D’abord, le Non Homologous End Joining
(NHEJ), mécanisme par lequel la cellule insère ou retire de manière aléatoire
des nucléotides au niveau de la cassure pour permettre de rabouter les deux
extrémités. Ce mécanisme est très imprécis, et tend à provoquer des mutations
de type Insertion-Deletion (Indels).
L’autre possibilité est la réparation par Homology
Directed Repair (HDR), mécanisme par lequel la cellule se base sur une
matrice d’ADN de même séquence, qui peut être l’autre allèle du gène concerné,
ou bien une matrice d’ADN fournie à la cellule, par exemple sous forme de single-stranded
oligonucleotides (ssODNs).
III)Mode opératoire
La méthode consiste à fournir à la cellule, soit directement la protéine
Cas9, soit sa séquence sous forme d’ADN plasmidique ou d’ARNm.
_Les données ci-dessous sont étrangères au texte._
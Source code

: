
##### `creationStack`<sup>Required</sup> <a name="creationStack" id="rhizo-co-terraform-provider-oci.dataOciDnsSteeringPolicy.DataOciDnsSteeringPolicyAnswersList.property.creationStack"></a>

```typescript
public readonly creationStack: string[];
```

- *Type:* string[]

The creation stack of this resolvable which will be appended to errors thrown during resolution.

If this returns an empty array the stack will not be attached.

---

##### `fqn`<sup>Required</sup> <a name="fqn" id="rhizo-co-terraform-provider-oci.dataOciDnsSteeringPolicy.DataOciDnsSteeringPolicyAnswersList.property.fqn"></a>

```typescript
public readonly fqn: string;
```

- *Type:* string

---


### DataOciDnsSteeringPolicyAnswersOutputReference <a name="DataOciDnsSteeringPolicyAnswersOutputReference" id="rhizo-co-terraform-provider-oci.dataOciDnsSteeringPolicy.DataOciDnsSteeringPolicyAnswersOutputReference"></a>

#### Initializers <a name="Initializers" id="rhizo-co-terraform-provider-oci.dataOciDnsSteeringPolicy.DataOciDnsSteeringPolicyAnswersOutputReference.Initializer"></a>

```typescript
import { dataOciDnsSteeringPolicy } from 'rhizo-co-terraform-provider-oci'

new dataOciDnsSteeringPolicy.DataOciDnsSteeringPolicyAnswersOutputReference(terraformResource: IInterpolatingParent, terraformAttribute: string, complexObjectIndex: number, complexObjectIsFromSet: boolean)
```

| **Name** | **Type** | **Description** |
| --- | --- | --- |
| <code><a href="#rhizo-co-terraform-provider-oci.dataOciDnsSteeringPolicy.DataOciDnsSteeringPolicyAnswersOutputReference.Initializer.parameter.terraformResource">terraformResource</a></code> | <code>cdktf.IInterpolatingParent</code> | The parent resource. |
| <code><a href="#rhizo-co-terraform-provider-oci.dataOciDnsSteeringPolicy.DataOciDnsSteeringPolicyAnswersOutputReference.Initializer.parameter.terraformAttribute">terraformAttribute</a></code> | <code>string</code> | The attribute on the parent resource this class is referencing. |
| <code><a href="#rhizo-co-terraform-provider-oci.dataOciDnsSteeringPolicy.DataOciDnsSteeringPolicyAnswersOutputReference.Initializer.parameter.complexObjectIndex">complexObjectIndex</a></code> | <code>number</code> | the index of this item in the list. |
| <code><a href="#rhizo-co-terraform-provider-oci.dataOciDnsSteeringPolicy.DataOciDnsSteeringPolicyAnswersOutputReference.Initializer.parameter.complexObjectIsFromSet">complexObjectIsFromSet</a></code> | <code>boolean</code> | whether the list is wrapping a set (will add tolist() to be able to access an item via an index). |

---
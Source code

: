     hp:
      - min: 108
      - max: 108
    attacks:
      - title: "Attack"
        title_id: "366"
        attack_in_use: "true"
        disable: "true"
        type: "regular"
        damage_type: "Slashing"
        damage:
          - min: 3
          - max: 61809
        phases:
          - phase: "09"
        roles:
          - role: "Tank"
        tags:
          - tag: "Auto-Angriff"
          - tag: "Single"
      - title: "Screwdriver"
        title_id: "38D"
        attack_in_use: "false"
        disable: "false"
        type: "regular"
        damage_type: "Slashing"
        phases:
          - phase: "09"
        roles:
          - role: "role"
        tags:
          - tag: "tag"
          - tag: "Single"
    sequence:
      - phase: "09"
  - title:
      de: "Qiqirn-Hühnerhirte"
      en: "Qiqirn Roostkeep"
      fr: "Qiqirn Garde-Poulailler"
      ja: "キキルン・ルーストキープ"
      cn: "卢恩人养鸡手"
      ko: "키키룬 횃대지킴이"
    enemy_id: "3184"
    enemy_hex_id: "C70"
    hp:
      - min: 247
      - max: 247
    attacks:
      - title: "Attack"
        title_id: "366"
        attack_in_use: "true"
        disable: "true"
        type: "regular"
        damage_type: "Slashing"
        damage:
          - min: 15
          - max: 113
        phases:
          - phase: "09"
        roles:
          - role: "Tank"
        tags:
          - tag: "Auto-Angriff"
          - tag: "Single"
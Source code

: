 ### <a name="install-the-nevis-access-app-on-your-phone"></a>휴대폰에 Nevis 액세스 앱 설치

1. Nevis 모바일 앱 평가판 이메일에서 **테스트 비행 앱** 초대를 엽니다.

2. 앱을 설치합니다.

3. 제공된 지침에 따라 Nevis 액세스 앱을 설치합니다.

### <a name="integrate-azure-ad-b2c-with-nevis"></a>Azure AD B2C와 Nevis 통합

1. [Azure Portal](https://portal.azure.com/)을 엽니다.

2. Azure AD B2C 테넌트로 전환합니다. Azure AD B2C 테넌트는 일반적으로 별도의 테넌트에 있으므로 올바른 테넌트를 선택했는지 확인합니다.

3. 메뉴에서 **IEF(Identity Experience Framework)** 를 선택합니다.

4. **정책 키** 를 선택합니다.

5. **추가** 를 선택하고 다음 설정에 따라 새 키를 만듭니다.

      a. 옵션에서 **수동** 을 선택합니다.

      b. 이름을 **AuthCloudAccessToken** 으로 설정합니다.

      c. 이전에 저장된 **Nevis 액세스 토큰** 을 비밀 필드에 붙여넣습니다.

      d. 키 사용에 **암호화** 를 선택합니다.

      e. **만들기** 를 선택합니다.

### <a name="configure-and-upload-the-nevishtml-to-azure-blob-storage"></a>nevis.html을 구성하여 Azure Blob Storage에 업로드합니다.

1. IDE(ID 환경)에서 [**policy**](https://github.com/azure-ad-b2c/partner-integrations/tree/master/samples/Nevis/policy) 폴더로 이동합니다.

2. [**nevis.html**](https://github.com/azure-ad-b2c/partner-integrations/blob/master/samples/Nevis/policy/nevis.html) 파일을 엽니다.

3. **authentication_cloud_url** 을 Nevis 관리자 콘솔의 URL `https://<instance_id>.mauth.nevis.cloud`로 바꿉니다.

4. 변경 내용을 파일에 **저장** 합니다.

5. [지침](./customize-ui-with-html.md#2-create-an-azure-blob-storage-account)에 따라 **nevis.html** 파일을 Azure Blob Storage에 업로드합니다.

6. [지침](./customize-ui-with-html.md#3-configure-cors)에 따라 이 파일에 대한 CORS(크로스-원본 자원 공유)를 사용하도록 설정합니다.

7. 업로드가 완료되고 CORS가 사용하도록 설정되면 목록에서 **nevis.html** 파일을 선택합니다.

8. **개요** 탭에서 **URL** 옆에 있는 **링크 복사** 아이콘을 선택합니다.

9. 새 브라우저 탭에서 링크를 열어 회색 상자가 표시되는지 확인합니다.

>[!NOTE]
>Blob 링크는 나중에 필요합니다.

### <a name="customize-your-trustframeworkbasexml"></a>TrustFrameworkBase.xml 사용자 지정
La protéine doit disposer d’un ARN guide (sgRNA), qui est une
chimère artificielle entre le crRNA (pour CRISPR) et le tracrRNA (pour trans-activating),
et qui lui sert notamment de modèle pour trouver la séquence d’intérêt sur
l’ADN de la cellule-cible. Cet ARN peut lui être fourni séparément par
transfection dans la cellule-cible, ou bien se trouver sur le même plasmide,
sous contrôle d’un promoteur. Cas9 balaie ensuite le génome de la cellule-cible
en ne s’arrêtant que lorsqu’elle rencontre un motif correspondant au PAM (Protospacer
Adjacent Motif), dont la séquence canonique, présente toutes les 8 bases
environ dans le génome humain, est 5’-NGG-3’. Si la séquence d’ADN en amont du
PAM correspond à la séquence-cible, Cas9 réalise une cassure double brin entre
le 3ième et le 4ième nucléotide en 5’ du 5’-NGG-3’.
De nombreuses versions modifiés de cas9 existent, avec une activité
nucléase sur un seul brin (nickase), sans activité nucléase (dCas9), avec un
PAM modifié (5’-YN-3’), se comportant comme un facteur de transcription, etc...
(1, 5)
Figure 1: Targeted genome
editing with RNA-guided Cas9 (2)
IV)Présentation des résultats
La présentation varie selon le type de
Cas9 utilisée et l’objectif de la manipulation. La mesure de l’activité d’une
protéine fluorescente peut permettre de mesurer l’efficacité d’une transfection
si l’on a transfecté une protéine-chimère, son ARNm ou bien un plasmide.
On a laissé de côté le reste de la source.